Exercise objective
Could you reproduce all of the records exactly?

Dataset records

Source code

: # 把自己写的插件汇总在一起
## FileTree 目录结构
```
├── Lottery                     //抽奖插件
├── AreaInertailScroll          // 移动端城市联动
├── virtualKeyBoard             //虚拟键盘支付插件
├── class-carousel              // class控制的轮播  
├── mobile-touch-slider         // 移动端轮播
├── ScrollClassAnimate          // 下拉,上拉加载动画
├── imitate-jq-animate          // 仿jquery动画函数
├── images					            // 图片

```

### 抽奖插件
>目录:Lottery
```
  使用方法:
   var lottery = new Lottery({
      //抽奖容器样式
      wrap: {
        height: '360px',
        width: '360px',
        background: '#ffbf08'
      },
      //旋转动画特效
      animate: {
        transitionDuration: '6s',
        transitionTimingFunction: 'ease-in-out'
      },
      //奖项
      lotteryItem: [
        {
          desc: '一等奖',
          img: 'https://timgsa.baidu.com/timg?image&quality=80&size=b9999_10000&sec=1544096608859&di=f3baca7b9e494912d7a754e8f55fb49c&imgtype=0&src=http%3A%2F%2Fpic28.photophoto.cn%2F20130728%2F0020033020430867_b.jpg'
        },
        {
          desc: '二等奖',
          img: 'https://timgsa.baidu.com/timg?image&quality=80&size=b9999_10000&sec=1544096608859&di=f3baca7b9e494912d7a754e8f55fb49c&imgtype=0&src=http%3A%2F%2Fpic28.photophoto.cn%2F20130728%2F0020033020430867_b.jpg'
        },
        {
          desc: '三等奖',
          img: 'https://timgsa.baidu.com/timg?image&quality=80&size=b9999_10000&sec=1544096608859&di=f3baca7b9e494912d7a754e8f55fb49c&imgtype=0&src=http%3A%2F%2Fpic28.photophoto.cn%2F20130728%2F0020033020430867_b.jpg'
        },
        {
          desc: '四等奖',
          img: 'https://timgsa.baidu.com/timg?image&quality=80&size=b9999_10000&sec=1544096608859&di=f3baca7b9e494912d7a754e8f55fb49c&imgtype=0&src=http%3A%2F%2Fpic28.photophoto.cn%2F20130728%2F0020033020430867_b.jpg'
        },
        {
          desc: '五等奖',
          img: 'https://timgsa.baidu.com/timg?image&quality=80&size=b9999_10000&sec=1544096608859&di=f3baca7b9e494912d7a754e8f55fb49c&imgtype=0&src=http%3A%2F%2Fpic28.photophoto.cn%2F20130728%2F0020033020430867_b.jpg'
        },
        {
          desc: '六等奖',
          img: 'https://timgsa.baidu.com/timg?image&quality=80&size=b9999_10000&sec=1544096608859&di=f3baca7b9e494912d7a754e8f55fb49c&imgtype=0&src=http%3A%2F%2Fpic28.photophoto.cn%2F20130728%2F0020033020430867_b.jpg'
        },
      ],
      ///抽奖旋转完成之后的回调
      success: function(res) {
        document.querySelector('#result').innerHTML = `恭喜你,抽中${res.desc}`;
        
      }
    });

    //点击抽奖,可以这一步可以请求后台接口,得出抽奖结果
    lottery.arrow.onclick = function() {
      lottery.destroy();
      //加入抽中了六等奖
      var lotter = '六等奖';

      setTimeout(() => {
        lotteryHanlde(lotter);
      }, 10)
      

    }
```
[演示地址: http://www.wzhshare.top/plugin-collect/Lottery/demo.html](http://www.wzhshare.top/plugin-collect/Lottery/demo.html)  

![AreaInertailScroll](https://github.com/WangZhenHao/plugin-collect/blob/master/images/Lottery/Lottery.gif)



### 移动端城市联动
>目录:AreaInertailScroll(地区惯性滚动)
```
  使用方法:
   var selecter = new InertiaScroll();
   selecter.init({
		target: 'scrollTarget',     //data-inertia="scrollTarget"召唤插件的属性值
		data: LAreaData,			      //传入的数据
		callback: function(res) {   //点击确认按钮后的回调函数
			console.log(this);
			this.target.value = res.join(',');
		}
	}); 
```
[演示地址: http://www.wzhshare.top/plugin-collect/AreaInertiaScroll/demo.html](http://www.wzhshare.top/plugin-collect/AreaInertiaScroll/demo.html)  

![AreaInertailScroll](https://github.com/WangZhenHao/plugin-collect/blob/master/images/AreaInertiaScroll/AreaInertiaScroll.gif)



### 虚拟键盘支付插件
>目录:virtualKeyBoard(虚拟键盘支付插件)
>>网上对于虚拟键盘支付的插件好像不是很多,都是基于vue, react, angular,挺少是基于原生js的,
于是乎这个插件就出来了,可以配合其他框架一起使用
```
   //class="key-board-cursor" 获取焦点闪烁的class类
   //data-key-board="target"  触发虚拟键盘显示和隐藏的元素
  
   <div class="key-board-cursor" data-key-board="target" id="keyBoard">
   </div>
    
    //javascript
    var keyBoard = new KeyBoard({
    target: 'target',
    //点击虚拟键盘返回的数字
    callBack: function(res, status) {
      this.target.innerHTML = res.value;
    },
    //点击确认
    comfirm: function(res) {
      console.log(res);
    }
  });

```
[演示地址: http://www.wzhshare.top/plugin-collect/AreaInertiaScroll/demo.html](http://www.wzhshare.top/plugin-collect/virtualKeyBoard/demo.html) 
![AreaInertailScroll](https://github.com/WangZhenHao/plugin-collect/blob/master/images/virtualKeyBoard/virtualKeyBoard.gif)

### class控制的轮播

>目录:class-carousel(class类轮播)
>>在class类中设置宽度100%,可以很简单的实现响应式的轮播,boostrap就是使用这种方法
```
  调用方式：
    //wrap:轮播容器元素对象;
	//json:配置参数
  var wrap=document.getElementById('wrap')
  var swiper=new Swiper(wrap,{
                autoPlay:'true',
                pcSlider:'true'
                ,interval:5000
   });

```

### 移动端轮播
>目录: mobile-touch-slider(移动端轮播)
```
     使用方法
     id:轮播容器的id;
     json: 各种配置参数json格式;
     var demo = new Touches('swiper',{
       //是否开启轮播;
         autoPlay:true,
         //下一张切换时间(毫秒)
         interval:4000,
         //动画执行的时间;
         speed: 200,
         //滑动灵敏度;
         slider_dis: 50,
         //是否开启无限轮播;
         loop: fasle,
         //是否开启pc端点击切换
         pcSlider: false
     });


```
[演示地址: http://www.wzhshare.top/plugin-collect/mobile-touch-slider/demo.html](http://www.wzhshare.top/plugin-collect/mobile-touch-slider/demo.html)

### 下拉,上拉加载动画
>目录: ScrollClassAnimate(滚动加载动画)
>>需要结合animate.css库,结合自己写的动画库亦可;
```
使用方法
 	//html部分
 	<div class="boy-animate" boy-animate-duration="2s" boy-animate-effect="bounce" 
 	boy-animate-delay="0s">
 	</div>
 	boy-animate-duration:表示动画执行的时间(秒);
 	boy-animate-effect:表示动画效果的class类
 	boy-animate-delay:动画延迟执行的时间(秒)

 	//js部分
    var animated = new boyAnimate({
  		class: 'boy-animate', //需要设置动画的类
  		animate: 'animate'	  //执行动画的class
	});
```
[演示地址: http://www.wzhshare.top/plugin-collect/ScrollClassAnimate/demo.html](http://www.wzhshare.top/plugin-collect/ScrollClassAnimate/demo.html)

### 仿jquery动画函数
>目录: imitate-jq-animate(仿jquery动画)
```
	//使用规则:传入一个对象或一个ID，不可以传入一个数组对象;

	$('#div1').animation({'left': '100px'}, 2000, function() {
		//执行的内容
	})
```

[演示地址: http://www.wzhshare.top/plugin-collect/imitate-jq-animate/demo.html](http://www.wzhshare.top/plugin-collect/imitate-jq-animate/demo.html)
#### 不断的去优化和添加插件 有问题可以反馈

Problem solution
Source code

: # 把自己写的插件汇总在一起
## FileTree 目录结构
```
├── Lottery                     //抽奖插件
├── AreaInertailScroll          // 移动端城市联动
├── virtualKeyBoard             //虚拟键盘支付插件
├── class-carousel              // class控制的轮播  
├── mobile-touch-slider         // 移动端轮播
├── ScrollClassAnimate          // 下拉,上拉加载动画
├── imitate-jq-animate          // 仿jquery动画函数
├── images					            // 图片

```

### 抽奖插件
>目录:Lottery
```
  使用方法:
   var lottery = new Lottery({
      //抽奖容器样式
      wrap: {
        height: '360px',
        width: '360px',
        background: '#ffbf08'
      },
      //旋转动画特效
      animate: {
        transitionDuration: '6s',
        transitionTimingFunction: 'ease-in-out'
      },
      //奖项
      lotteryItem: [
        {
          desc: '一等奖',
          img: 'https://timgsa.baidu.com/timg?image&quality=80&size=b9999_10000&sec=1544096608859&di=f3baca7b9e494912d7a754e8f55fb49c&imgtype=0&src=http%3A%2F%2Fpic28.photophoto.cn%2F20130728%2F0020033020430867_b.jpg'
        },
        {
          desc: '二等奖',
          img: 'https://timgsa.baidu.com/timg?image&quality=80&size=b9999_10000&sec=1544096608859&di=f3baca7b9e494912d7a754e8f55fb49c&imgtype=0&src=http%3A%2F%2Fpic28.photophoto.cn%2F20130728%2F0020033020430867_b.jpg'
        },
        {
          desc: '三等奖',
          img: 'https://timgsa.baidu.com/timg?image&quality=80&size=b9999_10000&sec=1544096608859&di=f3baca7b9e494912d7a754e8f55fb49c&imgtype=0&src=http%3A%2F%2Fpic28.photophoto.cn%2F20130728%2F0020033020430867_b.jpg'
        },
        {
          desc: '四等奖',
          img: 'https://timgsa.baidu.com/timg?image&quality=80&size=b9999_10000&sec=1544096608859&di=f3baca7b9e494912d7a754e8f55fb49c&imgtype=0&src=http%3A%2F%2Fpic28.photophoto.cn%2F20130728%2F0020033020430867_b.jpg'
        },
        {
          desc: '五等奖',
          img: 'https://timgsa.baidu.com/timg?image&quality=80&size=b9999_10000&sec=1544096608859&di=f3baca7b9e494912d7a754e8f55fb49c&imgtype=0&src=http%3A%2F%2Fpic28.photophoto.cn%2F20130728%2F0020033020430867_b.jpg'
        },
        {
          desc: '六等奖',
          img: 'https://timgsa.baidu.com/timg?image&quality=80&size=b9999_10000&sec=1544096608859&di=f3baca7b9e494912d7a754e8f55fb49c&imgtype=0&src=http%3A%2F%2Fpic28.photophoto.cn%2F20130728%2F0020033020430867_b.jpg'
        },
      ],
      ///抽奖旋转完成之后的回调
      success: function(res) {
        document.querySelector('#result').innerHTML = `恭喜你,抽中${res.desc}`;
        
      }
    });

    //点击抽奖,可以这一步可以请求后台接口,得出抽奖结果
    lottery.arrow.onclick = function() {
      lottery.destroy();
      //加入抽中了六等奖
      var lotter = '六等奖';

      setTimeout(() => {
        lotteryHanlde(lotter);
      }, 10)
      

    }
```
[演示地址: http://www.wzhshare.top/plugin-collect/Lottery/demo.html](http://www.wzhshare.top/plugin-collect/Lottery/demo.html)  

![AreaInertailScroll](https://github.com/WangZhenHao/plugin-collect/blob/master/images/Lottery/Lottery.gif)



### 移动端城市联动
>目录:AreaInertailScroll(地区惯性滚动)
```
  使用方法:
   var selecter = new InertiaScroll();
   selecter.init({
		target: 'scrollTarget',     //data-inertia="scrollTarget"召唤插件的属性值
		data: LAreaData,			      //传入的数据
		callback: function(res) {   //点击确认按钮后的回调函数
			console.log(this);
			this.target.value = res.join(',');
		}
	}); 
```
[演示地址: http://www.wzhshare.top/plugin-collect/AreaInertiaScroll/demo.html](http://www.wzhshare.top/plugin-collect/AreaInertiaScroll/demo.html)  

![AreaInertailScroll](https://github.com/WangZhenHao/plugin-collect/blob/master/images/AreaInertiaScroll/AreaInertiaScroll.gif)



### 虚拟键盘支付插件
>目录:virtualKeyBoard(虚拟键盘支付插件)
>>网上对于虚拟键盘支付的插件好像不是很多,都是基于vue, react, angular,挺少是基于原生js的,
于是乎这个插件就出来了,可以配合其他框架一起使用
```
   //class="key-board-cursor" 获取焦点闪烁的class类
   //data-key-board="target"  触发虚拟键盘显示和隐藏的元素
  
   <div class="key-board-cursor" data-key-board="target" id="keyBoard">
   </div>
    
    //javascript
    var keyBoard = new KeyBoard({
    target: 'target',
    //点击虚拟键盘返回的数字
    callBack: function(res, status) {
      this.target.innerHTML = res.value;
    },
    //点击确认
    comfirm: function(res) {
      console.log(res);
    }
  });

```
[演示地址: http://www.wzhshare.top/plugin-collect/AreaInertiaScroll/demo.html](http://www.wzhshare.top/plugin-collect/virtualKeyBoard/demo.html) 
![AreaInertailScroll](https://github.com/WangZhenHao/plugin-collect/blob/master/images/virtualKeyBoard/virtualKeyBoard.gif)

### class控制的轮播

>目录:class-carousel(class类轮播)
>>在class类中设置宽度100%,可以很简单的实现响应式的轮播,boostrap就是使用这种方法
```
  调用方式：
    //wrap:轮播容器元素对象;
	//json:配置参数
  var wrap=document.getElementById('wrap')
  var swiper=new Swiper(wrap,{
                autoPlay:'true',
                pcSlider:'true'
                ,interval:5000
   });

```

### 移动端轮播
>目录: mobile-touch-slider(移动端轮播)
```
     使用方法
     id:轮播容器的id;
     json: 各种配置参数json格式;
     var demo = new Touches('swiper',{
       //是否开启轮播;
         autoPlay:true,
         //下一张切换时间(毫秒)
         interval:4000,
         //动画执行的时间;
         speed: 200,
         //滑动灵敏度;
         slider_dis: 50,
         //是否开启无限轮播;
         loop: fasle,
         //是否开启pc端点击切换
         pcSlider: false
     });


```
[演示地址: http://www.wzhshare.top/plugin-collect/mobile-touch-slider/demo.html](http://www.wzhshare.top/plugin-collect/mobile-touch-slider/demo.html)

### 下拉,上拉加载动画
>目录: ScrollClassAnimate(滚动加载动画)
>>需要结合animate.css库,结合自己写的动画库亦可;
```
使用方法
 	//html部分
 	<div class="boy-animate" boy-animate-duration="2s" boy-animate-effect="bounce" 
 	boy-animate-delay="0s">
 	</div>
 	boy-animate-duration:表示动画执行的时间(秒);
 	boy-animate-effect:表示动画效果的class类
 	boy-animate-delay:动画延迟执行的时间(秒)

 	//js部分
    var animated = new boyAnimate({
  		class: 'boy-animate', //需要设置动画的类
  		animate: 'animate'	  //执行动画的class
	});
```
[演示地址: http://www.wzhshare.top/plugin-collect/ScrollClassAnimate/demo.html](http://www.wzhshare.top/plugin-collect/ScrollClassAnimate/demo.html)

### 仿jquery动画函数
>目录: imitate-jq-animate(仿jquery动画)
```
	//使用规则:传入一个对象或一个ID，不可以传入一个数组对象;

	$('#div1').animation({'left': '100px'}, 2000, function() {
		//执行的内容
	})
```

[演示地址: http://www.wzhshare.top/plugin-collect/imitate-jq-animate/demo.html](http://www.wzhshare.top/plugin-collect/imitate-jq-animate/demo.html)
#### 不断的去优化和添加插件 有问题可以反馈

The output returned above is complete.